# What the task requires
The required result is every line of the records that includes "which".

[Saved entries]
=======

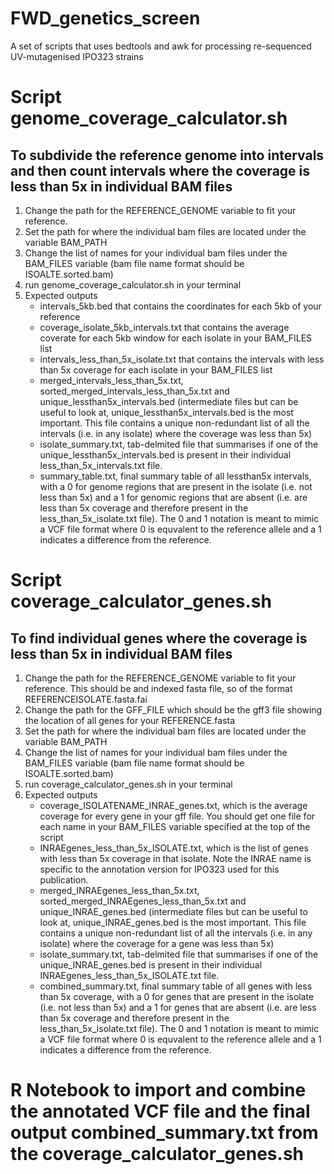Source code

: # FWD_genetics_screen
A set of scripts that uses bedtools and awk for processing re-sequenced UV-mutagenised IPO323 strains

# Script genome_coverage_calculator.sh
## To subdivide the reference genome into intervals and then count intervals where the coverage is less than 5x in individual BAM files
1. Change the path for the REFERENCE_GENOME variable to fit your reference.
2. Set the path for where the individual bam files are located under the variable BAM_PATH
3. Change the list of names for your individual bam files under the BAM_FILES variable (bam file name format should be ISOALTE.sorted.bam)
4. run genome_coverage_calculator.sh in your terminal
5. Expected outputs
   * intervals_5kb.bed that contains the coordinates for each 5kb of your reference
   * coverage_isolate_5kb_intervals.txt that contains the average coverate for each 5kb window for each isolate in your BAM_FILES list
   * intervals_less_than_5x_isolate.txt that contains the intervals with less than 5x coverage for each isolate in your BAM_FILES list
   * merged_intervals_less_than_5x.txt, sorted_merged_intervals_less_than_5x.txt and unique_lessthan5x_intervals.bed (intermediate files but can be useful to look at, unique_lessthan5x_intervals.bed is the most important. This file contains a unique non-redundant list of all the intervals (i.e. in any isolate) where the coverage was less than 5x)
   * isolate_summary.txt, tab-delmited file that summarises if one of the unique_lessthan5x_intervals.bed is present in their individual less_than_5x_intervals.txt file.
   * summary_table.txt, final summary table of all lessthan5x intervals, with a 0 for genome regions that are present in the isolate (i.e. not less than 5x) and a 1 for genomic regions that are absent (i.e. are less than 5x coverage and therefore present in the less_than_5x_isolate.txt file). The 0 and 1 notation is meant to mimic a VCF file format where 0 is equvalent to the reference allele and a 1 indicates a difference from the reference.
  
# Script coverage_calculator_genes.sh
## To find individual genes where the coverage is less than 5x in individual BAM files
1. Change the path for the REFERENCE_GENOME variable to fit your reference. This should be and indexed fasta file, so of the format REFERENCEISOLATE.fasta.fai
2. Change the path for the GFF_FILE which should be the gff3 file showing the location of all genes for your REFERENCE.fasta
3. Set the path for where the individual bam files are located under the variable BAM_PATH
4. Change the list of names for your individual bam files under the BAM_FILES variable (bam file name format should be ISOALTE.sorted.bam)
5. run coverage_calculator_genes.sh in your terminal
6. Expected outputs
   * coverage_ISOLATENAME_INRAE_genes.txt, which is the average coverage for every gene in your gff file. You should get one file for each name in your BAM_FILES variable specified at the top of the script
   * INRAEgenes_less_than_5x_ISOLATE.txt, which is the list of genes with less than 5x coverage in that isolate. Note the INRAE name is specific to the annotation version for IPO323 used for this publication.
   * merged_INRAEgenes_less_than_5x.txt, sorted_merged_INRAEgenes_less_than_5x.txt and unique_INRAE_genes.bed (intermediate files but can be useful to look at, unique_INRAE_genes.bed is the most important. This file contains a unique non-redundant list of all the intervals (i.e. in any isolate) where the coverage for a gene was less than 5x)
   * isolate_summary.txt, tab-delmited file that summarises if one of the unique_INRAE_genes.bed is present in their individual INRAEgenes_less_than_5x_ISOLATE.txt file.
   * combined_summary.txt, final summary table of all genes with less than 5x coverage, with a 0 for genes that are present in the isolate (i.e. not less than 5x) and a 1 for genes that are absent (i.e. are less than 5x coverage and therefore present in the less_than_5x_isolate.txt file). The 0 and 1 notation is meant to mimic a VCF file format where 0 is equvalent to the reference allele and a 1 indicates a difference from the reference.
   
# R Notebook to import and combine the annotated VCF file and the final output combined_summary.txt from the coverage_calculator_genes.sh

=======

# Exercise answer
2. Change the path for the GFF_FILE which should be the gff3 file showing the location of all genes for your REFERENCE.fasta
   * coverage_ISOLATENAME_INRAE_genes.txt, which is the average coverage for every gene in your gff file. You should get one file for each name in your BAM_FILES variable specified at the top of the script
   * INRAEgenes_less_than_5x_ISOLATE.txt, which is the list of genes with less than 5x coverage in that isolate. Note the INRAE name is specific to the annotation version for IPO323 used for this publication.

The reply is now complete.